An analysis of the spot container shipping freight rates from China, as published each week by the Shanghai Shipping Exchange’s widely followed Shanghai Containerized Freight Index (SCFI), shows spot rates averaged $581.69 per TEU in 2016, a 7 percent decline from 2015.
The Baltic and International Maritime Council (BIMCO), which published the analysis, said a decline in rates to the U.S. was the “main driver” for the lower average rate, which is a weighted average of spot rate estimates from Shanghai to 15 destinations or port ranges around the world.
While spot rates from Shanghai to Europe surged 11 percent year-over-year in 2016 to average $687.17 per TEU, the average rates on routes to the U.S. were down last year.
In 2016, the SCFI’s average rate to the U.S. West Coast totaled $1,266.39 per FEU, while the average rate to the U.S. East Coast reached $2,089.30 per FEU, year-over-year declines of 15 percent and 33 percent, respectively.
In addition, the revenue that many large carriers earned on each container last year may be even lower.
The more comprehensive China Containerized Freight Index (CCFI) – another major index produced by the exchange – showed an even greater drop.
BIMCO Chief Shipping Analyst Peter Sand said on average, the CCFI was 19 percent lower in 2016 from a year prior, compared to just a 7 percent drop in the SCFI.
From China to the U.S. West Coast, the CCFI fell 25 percent year-over-year in 2016, while from China to the U.S. East Coast, the index fell 28 percent.
On trade from China to Europe, the CCFI showed a 19 percent drop in contrast to the 11 percent improvement shown by the SCFI.
The CCFI is less publicized than the SCFI, but Sand said it may be a better indicator as to what will actually happen to container carrier revenue.
The CCFI includes both spot and long-term rates, while the SCFI focuses on spot prices. In addition, the CCFI is broader, based on rates from 10 major ports in China to 14 destinations around the world.

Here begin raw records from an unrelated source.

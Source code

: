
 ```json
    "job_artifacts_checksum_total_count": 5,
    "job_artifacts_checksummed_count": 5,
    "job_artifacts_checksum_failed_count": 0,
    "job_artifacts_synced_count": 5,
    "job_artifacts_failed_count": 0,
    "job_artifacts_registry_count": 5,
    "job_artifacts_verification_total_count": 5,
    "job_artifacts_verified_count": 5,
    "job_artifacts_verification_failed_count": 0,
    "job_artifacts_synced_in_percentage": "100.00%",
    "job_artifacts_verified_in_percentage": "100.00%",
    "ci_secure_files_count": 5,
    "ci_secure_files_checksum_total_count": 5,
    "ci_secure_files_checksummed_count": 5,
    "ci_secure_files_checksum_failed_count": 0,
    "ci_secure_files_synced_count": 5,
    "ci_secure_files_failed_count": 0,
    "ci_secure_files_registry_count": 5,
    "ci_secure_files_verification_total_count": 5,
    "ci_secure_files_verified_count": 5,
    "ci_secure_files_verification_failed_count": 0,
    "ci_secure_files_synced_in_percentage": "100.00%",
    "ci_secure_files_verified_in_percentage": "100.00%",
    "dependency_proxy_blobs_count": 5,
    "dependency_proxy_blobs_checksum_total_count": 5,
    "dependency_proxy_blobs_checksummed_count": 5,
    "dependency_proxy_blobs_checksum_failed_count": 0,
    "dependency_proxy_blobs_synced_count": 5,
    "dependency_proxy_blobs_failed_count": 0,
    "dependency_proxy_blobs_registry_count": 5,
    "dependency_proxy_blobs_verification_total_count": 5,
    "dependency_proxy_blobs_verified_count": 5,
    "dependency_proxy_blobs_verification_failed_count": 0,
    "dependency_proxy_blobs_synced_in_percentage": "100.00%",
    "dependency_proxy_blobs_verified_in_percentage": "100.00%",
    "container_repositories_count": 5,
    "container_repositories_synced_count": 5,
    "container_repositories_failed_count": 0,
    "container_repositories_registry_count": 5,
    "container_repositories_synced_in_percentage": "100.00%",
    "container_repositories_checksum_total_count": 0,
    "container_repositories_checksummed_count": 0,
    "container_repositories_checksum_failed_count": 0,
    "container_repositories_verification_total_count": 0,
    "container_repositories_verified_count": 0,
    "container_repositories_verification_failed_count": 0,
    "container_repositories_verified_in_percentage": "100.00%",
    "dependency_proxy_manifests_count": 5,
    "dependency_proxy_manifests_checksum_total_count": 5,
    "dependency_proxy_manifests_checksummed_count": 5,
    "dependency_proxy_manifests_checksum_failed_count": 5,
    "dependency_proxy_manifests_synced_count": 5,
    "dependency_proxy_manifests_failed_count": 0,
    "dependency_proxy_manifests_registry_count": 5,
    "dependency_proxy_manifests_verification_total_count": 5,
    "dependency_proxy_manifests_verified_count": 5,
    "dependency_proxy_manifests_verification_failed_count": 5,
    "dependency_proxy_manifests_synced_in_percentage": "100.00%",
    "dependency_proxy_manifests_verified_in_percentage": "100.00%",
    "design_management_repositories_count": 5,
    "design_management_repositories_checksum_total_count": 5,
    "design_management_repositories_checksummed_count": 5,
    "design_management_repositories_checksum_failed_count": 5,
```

Sand said that even though the average container freight rates indicated by the indexes are lower for 2016 than 2015, “2016 might stand out for something positive, where the container shipping lines took some of the measures needed to adapt to the new normal, where the growth in demand is equal to the GDP.”
For many years, analysts of the container shipping industry have noted that growth in container traffic has outstripped growth in global GDP. That multiplier appears to be disappearing and container traffic is growing at a similar rate to the world economy.
Sand said, “Container shipping lines achieved a lower growth rate in supply higher than the demand growth for the first time since 2010, by using the tools they had at hand and consolidated, scrapped and postponed deliveries.
“If the trade-to-GDP multiplier stays at the current level and the International Monetary Fund is correct with their projection, the container shipping industry will be status quo in 2017 and the freight rates will most likely stay at the same level as last half of 2016,” he said. “However, the container shipping lines will increasingly focus on reaping the benefits of consolidation and we will most certainly see their profits go up.”
Sand offered a caution about the intra-Asia trades, saying the SCFI showed “container shipping lines operating trade routes from Shanghai to South Korea, Taiwan, Hong Kong and Singapore all achieved a lower average rate for 2016 compared to 2015.”
He said those four trades did not experience similar increases in freight rates as the main trades did during the second half of 2016 and remained on par with the poor first half 2016 level.